=== WHAT THIS TASK INVOLVES ===
Each line of the data below containing "Bumper" needs to be listed.

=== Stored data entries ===
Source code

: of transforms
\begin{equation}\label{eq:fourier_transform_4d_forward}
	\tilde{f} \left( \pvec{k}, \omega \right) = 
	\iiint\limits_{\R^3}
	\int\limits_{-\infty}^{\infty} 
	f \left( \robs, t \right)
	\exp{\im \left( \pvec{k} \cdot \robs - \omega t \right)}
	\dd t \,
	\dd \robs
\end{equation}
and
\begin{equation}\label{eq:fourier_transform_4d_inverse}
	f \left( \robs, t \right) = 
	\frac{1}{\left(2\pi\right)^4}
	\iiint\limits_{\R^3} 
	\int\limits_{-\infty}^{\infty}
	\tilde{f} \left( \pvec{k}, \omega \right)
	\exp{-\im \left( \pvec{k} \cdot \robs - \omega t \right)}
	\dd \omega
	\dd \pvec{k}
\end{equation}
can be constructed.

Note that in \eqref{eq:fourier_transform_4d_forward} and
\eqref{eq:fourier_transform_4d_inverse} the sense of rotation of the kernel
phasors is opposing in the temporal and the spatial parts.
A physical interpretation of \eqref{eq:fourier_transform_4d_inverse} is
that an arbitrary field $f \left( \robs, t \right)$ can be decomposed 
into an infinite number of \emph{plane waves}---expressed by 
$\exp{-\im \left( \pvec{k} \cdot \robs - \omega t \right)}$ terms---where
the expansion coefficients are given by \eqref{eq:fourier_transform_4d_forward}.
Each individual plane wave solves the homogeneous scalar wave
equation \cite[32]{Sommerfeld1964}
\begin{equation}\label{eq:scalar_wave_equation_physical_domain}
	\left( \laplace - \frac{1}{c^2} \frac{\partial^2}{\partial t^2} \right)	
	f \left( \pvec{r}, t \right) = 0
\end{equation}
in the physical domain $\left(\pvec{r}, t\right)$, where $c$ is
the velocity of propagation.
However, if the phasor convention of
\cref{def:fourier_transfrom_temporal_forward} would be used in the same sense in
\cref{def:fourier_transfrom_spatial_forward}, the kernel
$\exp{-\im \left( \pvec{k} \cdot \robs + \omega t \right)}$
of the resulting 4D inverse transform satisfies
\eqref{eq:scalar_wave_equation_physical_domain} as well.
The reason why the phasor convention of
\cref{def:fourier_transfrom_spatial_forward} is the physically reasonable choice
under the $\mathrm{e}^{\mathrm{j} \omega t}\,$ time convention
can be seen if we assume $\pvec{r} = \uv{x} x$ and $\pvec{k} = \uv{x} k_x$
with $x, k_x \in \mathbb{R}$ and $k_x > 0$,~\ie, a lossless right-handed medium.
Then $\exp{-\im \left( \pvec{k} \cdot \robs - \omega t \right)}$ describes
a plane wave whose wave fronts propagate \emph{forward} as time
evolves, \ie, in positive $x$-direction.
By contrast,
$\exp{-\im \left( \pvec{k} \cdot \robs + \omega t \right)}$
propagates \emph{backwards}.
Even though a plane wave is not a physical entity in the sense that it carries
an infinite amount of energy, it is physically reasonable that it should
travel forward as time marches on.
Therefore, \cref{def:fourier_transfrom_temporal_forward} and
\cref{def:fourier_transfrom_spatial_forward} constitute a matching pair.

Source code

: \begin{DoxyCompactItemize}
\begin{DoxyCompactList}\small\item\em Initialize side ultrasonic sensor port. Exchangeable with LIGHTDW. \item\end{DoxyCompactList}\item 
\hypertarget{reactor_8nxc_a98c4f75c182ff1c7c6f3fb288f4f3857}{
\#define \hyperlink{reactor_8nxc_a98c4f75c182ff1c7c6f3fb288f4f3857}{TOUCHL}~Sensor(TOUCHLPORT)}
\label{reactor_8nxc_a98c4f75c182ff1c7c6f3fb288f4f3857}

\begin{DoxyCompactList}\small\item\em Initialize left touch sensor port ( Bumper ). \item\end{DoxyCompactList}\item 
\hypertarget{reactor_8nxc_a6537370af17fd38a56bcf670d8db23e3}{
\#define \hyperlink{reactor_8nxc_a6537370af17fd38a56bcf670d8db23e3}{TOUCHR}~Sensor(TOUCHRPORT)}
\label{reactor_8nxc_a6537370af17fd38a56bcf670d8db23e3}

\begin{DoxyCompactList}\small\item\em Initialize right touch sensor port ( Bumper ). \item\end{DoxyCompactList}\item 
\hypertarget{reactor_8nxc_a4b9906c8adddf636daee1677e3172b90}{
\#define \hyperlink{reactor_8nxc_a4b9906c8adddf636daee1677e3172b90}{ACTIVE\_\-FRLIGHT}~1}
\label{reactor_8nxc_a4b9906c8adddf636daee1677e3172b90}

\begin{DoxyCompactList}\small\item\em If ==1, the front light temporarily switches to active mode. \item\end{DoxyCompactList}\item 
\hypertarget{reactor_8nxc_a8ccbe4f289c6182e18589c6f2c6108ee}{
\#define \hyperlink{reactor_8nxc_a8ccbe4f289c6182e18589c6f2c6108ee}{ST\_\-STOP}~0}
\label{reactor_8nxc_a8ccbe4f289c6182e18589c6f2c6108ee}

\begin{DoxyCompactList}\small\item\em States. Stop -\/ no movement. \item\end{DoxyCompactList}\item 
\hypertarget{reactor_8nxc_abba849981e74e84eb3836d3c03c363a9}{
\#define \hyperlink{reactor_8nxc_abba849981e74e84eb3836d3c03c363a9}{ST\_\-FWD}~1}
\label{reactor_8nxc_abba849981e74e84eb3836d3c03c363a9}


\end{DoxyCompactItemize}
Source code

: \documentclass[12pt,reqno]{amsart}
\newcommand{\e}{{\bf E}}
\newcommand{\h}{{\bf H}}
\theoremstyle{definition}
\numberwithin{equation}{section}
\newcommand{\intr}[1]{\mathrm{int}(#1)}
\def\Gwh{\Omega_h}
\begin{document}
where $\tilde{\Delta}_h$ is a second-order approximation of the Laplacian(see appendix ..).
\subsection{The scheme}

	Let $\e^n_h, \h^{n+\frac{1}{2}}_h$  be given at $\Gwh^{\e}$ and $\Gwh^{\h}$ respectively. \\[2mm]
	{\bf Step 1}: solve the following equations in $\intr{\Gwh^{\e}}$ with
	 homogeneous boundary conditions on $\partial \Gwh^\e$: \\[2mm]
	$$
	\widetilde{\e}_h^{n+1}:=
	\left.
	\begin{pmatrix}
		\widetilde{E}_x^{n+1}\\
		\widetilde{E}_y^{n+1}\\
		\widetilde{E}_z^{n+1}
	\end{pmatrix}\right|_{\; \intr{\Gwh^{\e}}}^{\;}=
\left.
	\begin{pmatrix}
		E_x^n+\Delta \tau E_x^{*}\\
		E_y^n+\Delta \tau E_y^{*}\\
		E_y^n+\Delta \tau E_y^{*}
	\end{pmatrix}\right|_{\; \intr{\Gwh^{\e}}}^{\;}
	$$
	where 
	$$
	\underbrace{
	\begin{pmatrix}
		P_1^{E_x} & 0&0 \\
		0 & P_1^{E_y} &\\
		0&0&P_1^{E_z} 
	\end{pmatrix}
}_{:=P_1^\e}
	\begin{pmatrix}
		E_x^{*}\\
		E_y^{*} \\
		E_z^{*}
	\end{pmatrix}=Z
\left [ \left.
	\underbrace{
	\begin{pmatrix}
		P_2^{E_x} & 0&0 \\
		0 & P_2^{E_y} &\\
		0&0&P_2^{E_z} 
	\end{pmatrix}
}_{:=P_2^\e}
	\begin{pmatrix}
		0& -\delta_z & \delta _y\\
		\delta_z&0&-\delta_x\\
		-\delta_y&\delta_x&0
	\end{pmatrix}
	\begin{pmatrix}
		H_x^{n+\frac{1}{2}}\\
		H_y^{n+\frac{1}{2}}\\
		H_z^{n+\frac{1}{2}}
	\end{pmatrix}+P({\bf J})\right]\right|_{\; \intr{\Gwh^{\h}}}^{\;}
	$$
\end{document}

=== EXPECTED ANSWER ===
\begin{DoxyCompactList}\small\item\em Initialize left touch sensor port ( Bumper ). \item\end{DoxyCompactList}\item 
\begin{DoxyCompactList}\small\item\em Initialize right touch sensor port ( Bumper ). \item\end{DoxyCompactList}\item 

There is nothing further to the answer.